My current church has the RENEW communities. They really pushed it for months. They have them twice a year. I don’t like the way they did it. You signed up as groups and elected a leader, or you signed yourself up and they just stuck you in one of the groups. No commonality at all. It really highlighted the fact that we were out of the community loop. Nonetheless, we volunteered to be a small group co-leader. We said we just wanted one with child care (which we were also willing to arrange). Well, out of our HUGE parish, not one other family wanted child care. Not one! We ended up not getting involved. What is has turned in to is the same people who are active in the church anyway are just meeting in their small groups for another regularly scheduled meeting.
The way the other parish I mentioned had it based on geography was so much wiser, imho. You were in the Yellow group if you lived in their boundaries. You didn’t have to
do anything, but you will still part of the small community. The yellow group has a core of people who are most active, but the phone tree lets everyone in the entire group know whenever anything is going on. It wasn’t uncommon to get a phone call saying, “Betty Smith’s mother passed away and we are collecting food for the family. We really need some bread. Is there any way you could get some dinner rolls and I could stop by your house to pick them up tomorrow?” The name tags mean people know who you are and gives you something in common to discuss. And believe me, after Mass you would have people noticing it and introducing themselves. You know you belong and the question is just what you are going to do (and plenty of opportunities are presented to you.) The small communities are not RENEW groups, but just a break down of the parish into different communities. They did also have Bible studies and all that Jazz like Renew, but the small communities were an everyday, practical thing.
The way my current parish has it set up, you have to go through hoops to become part of the group.
You have to put forth the effort to find out where in the community you belong. I don’t think that is the best way of doing things. The RENEW groups themselves apparently have a great reputation in recent years, though.
(Oh, and about the name tags: they put them out across a table until there got to be too many. Then they put them in long, skinny hard plastic bins like you would find at the Container Store, as wide as the name tags. They put a divider between the different letters to facilitate finding them with ease. With them standing upright, it takes up far less space. At first people would throw them into a box when leaving. After the bins were being used, people would just put it back behind the right letter divider, then a person sometime during the week alphabetized them.)

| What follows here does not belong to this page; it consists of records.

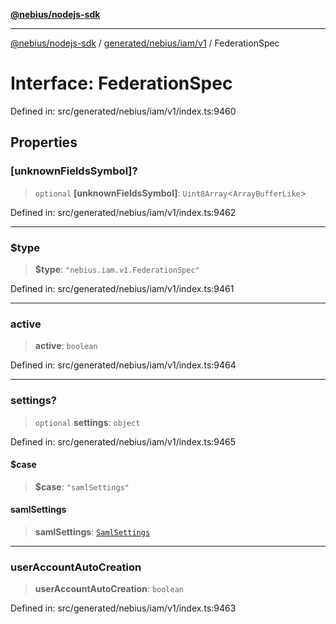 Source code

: [**@nebius/nodejs-sdk**](../../../../../README.md)

---

[@nebius/nodejs-sdk](../../../../../README.md) / [generated/nebius/iam/v1](../README.md) / FederationSpec

# Interface: FederationSpec

Defined in: src/generated/nebius/iam/v1/index.ts:9460

## Properties

### \[unknownFieldsSymbol\]?

> `optional` **\[unknownFieldsSymbol\]**: `Uint8Array`\<`ArrayBufferLike`\>

Defined in: src/generated/nebius/iam/v1/index.ts:9462

---

### $type

> **$type**: `"nebius.iam.v1.FederationSpec"`

Defined in: src/generated/nebius/iam/v1/index.ts:9461

---

### active

> **active**: `boolean`

Defined in: src/generated/nebius/iam/v1/index.ts:9464

---

### settings?

> `optional` **settings**: `object`

Defined in: src/generated/nebius/iam/v1/index.ts:9465

#### $case

> **$case**: `"samlSettings"`

#### samlSettings

> **samlSettings**: [`SamlSettings`](SamlSettings.md)

---

### userAccountAutoCreation

> **userAccountAutoCreation**: `boolean`

Defined in: src/generated/nebius/iam/v1/index.ts:9463

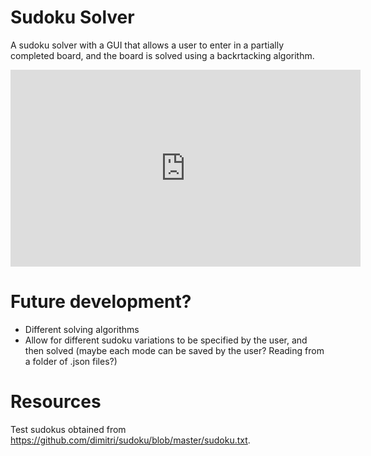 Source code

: # Sudoku Solver
A sudoku solver with a GUI that allows a user to enter in a partially completed board, and the board is solved using a backrtacking algorithm.

<iframe width="560" height="315" src="https://www.youtube.com/embed/RlJN6F4copU" title="YouTube video player" frameborder="0" allow="accelerometer; autoplay; clipboard-write; encrypted-media; gyroscope; picture-in-picture" allowfullscreen></iframe>


# Future development?
- Different solving algorithms
- Allow for different sudoku variations to be specified by the user, and then solved (maybe each mode can be saved by the user? Reading from a folder of .json files?)


# Resources
Test sudokus obtained from https://github.com/dimitri/sudoku/blob/master/sudoku.txt. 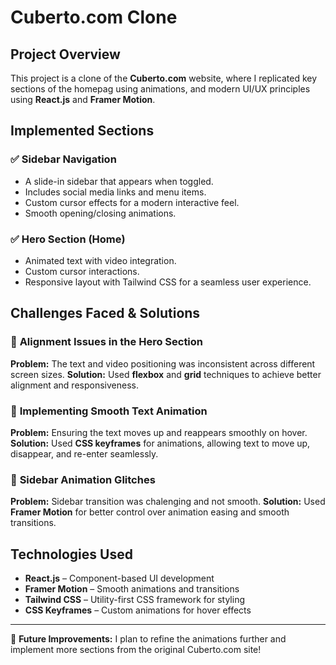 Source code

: # Cuberto.com Clone

## Project Overview
This project is a clone of the **Cuberto.com** website, where I replicated key sections of the homepag using  animations, and modern UI/UX principles using **React.js** and **Framer Motion**.

## Implemented Sections
### ✅ Sidebar Navigation
- A slide-in sidebar that appears when toggled.
- Includes social media links and menu items.
- Custom cursor effects for a modern interactive feel.
- Smooth opening/closing animations.

### ✅ Hero Section (Home)
- Animated text with video integration.
- Custom cursor interactions.
- Responsive layout with Tailwind CSS for a seamless user experience.

## Challenges Faced & Solutions
### 🔹 **Alignment Issues in the Hero Section**
**Problem:** The text and video positioning was inconsistent across different screen sizes.
**Solution:** Used **flexbox** and **grid** techniques to achieve better alignment and responsiveness.

### 🔹 **Implementing Smooth Text Animation**
**Problem:** Ensuring the text moves up and reappears smoothly on hover.
**Solution:** Used **CSS keyframes** for animations, allowing text to move up, disappear, and re-enter seamlessly.

### 🔹 **Sidebar Animation Glitches**
**Problem:** Sidebar transition was chalenging and not smooth.
**Solution:** Used **Framer Motion** for better control over animation easing and smooth transitions.

## Technologies Used
- **React.js** – Component-based UI development
- **Framer Motion** – Smooth animations and transitions
- **Tailwind CSS** – Utility-first CSS framework for styling
- **CSS Keyframes** – Custom animations for hover effects

---

🚀 **Future Improvements:** I plan to refine the animations further and implement more sections from the original Cuberto.com site!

My current church also has a Newcomers Desk. It is always dark, never updated, and never pointed out. Frustrates me… The difference is whether the Holy Spirit is truly alive in the community. If it isn’t, any attempts at welcoming are going to come across as demeaning or brash or arrogant or whatever else. When the spirit of God is alive in a community, it flows out of the community in their words and actions. Being welcoming does not mean smothering. It means the people can
feel the love and faith as something almost tangible, palpable. In the hurry-scurry times we have, it isn’t uncommon at all to go years in a parish and never once get an invitation to anything more. I’ve been at mine for ten. Two people asked me to join them in something: one funny old man who greets every single person and asks them to join his novena group. The other someone who just wanted warm bodies and didn’t care who she got. Needless to say, I sorely miss my old parish. And am finally getting to the point where I am looking at going elsewhere.